(Records excerpted from a collection)
--

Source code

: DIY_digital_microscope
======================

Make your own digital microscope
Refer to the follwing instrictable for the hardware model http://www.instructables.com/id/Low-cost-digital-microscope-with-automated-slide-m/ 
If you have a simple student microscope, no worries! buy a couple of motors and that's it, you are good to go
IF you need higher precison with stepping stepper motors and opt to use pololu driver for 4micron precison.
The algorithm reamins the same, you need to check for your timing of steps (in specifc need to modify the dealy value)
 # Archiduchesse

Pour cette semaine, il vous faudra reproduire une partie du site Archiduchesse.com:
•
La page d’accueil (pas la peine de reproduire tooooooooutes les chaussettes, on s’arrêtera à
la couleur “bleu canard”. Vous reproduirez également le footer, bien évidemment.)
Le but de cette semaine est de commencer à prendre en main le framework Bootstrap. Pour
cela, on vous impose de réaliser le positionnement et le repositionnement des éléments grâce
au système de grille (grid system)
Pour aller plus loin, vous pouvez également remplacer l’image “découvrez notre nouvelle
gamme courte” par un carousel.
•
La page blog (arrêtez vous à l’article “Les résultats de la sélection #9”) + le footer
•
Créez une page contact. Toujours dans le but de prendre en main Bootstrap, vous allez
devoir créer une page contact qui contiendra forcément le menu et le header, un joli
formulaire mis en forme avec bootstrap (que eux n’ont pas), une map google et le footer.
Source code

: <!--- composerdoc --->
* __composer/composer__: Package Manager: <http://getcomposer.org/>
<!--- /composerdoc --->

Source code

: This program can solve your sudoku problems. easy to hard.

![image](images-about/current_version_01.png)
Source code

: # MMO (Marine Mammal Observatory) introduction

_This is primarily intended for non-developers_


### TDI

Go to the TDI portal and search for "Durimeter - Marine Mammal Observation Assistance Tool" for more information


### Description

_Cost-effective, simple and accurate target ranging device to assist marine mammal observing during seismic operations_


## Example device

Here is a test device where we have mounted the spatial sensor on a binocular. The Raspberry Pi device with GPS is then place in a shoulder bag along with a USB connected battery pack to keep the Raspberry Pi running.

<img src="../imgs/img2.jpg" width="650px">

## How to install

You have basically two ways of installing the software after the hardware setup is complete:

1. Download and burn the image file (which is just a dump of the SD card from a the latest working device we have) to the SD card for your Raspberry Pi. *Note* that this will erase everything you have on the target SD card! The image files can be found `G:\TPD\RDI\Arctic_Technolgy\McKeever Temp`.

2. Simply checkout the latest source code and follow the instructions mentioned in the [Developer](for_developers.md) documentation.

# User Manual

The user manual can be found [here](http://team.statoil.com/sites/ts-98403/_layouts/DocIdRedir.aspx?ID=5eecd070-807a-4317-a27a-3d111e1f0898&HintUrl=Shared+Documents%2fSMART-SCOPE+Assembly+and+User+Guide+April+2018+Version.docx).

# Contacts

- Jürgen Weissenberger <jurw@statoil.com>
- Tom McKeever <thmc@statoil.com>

--

• Task prompt
Your task is to copy every record exactly.

• Result of the task
Source code

: DIY_digital_microscope
======================

Make your own digital microscope
Refer to the follwing instrictable for the hardware model http://www.instructables.com/id/Low-cost-digital-microscope-with-automated-slide-m/ 
If you have a simple student microscope, no worries! buy a couple of motors and that's it, you are good to go
IF you need higher precison with stepping stepper motors and opt to use pololu driver for 4micron precison.
The algorithm reamins the same, you need to check for your timing of steps (in specifc need to modify the dealy value)
 # Archiduchesse

Pour cette semaine, il vous faudra reproduire une partie du site Archiduchesse.com:
•
La page d’accueil (pas la peine de reproduire tooooooooutes les chaussettes, on s’arrêtera à
la couleur “bleu canard”. Vous reproduirez également le footer, bien évidemment.)
Le but de cette semaine est de commencer à prendre en main le framework Bootstrap. Pour
cela, on vous impose de réaliser le positionnement et le repositionnement des éléments grâce
au système de grille (grid system)
Pour aller plus loin, vous pouvez également remplacer l’image “découvrez notre nouvelle
gamme courte” par un carousel.
•
La page blog (arrêtez vous à l’article “Les résultats de la sélection #9”) + le footer
•
Créez une page contact. Toujours dans le but de prendre en main Bootstrap, vous allez
devoir créer une page contact qui contiendra forcément le menu et le header, un joli
formulaire mis en forme avec bootstrap (que eux n’ont pas), une map google et le footer.
Source code

: <!--- composerdoc --->
* __composer/composer__: Package Manager: <http://getcomposer.org/>
<!--- /composerdoc --->

Source code

: This program can solve your sudoku problems. easy to hard.

![image](images-about/current_version_01.png)
Source code

: # MMO (Marine Mammal Observatory) introduction

_This is primarily intended for non-developers_


### TDI

Go to the TDI portal and search for "Durimeter - Marine Mammal Observation Assistance Tool" for more information


### Description

_Cost-effective, simple and accurate target ranging device to assist marine mammal observing during seismic operations_


## Example device

Here is a test device where we have mounted the spatial sensor on a binocular. The Raspberry Pi device with GPS is then place in a shoulder bag along with a USB connected battery pack to keep the Raspberry Pi running.

<img src="../imgs/img2.jpg" width="650px">

## How to install

You have basically two ways of installing the software after the hardware setup is complete:

1. Download and burn the image file (which is just a dump of the SD card from a the latest working device we have) to the SD card for your Raspberry Pi. *Note* that this will erase everything you have on the target SD card! The image files can be found `G:\TPD\RDI\Arctic_Technolgy\McKeever Temp`.

2. Simply checkout the latest source code and follow the instructions mentioned in the [Developer](for_developers.md) documentation.

# User Manual

The user manual can be found [here](http://team.statoil.com/sites/ts-98403/_layouts/DocIdRedir.aspx?ID=5eecd070-807a-4317-a27a-3d111e1f0898&HintUrl=Shared+Documents%2fSMART-SCOPE+Assembly+and+User+Guide+April+2018+Version.docx).

# Contacts

- Jürgen Weissenberger <jurw@statoil.com>
- Tom McKeever <thmc@statoil.com>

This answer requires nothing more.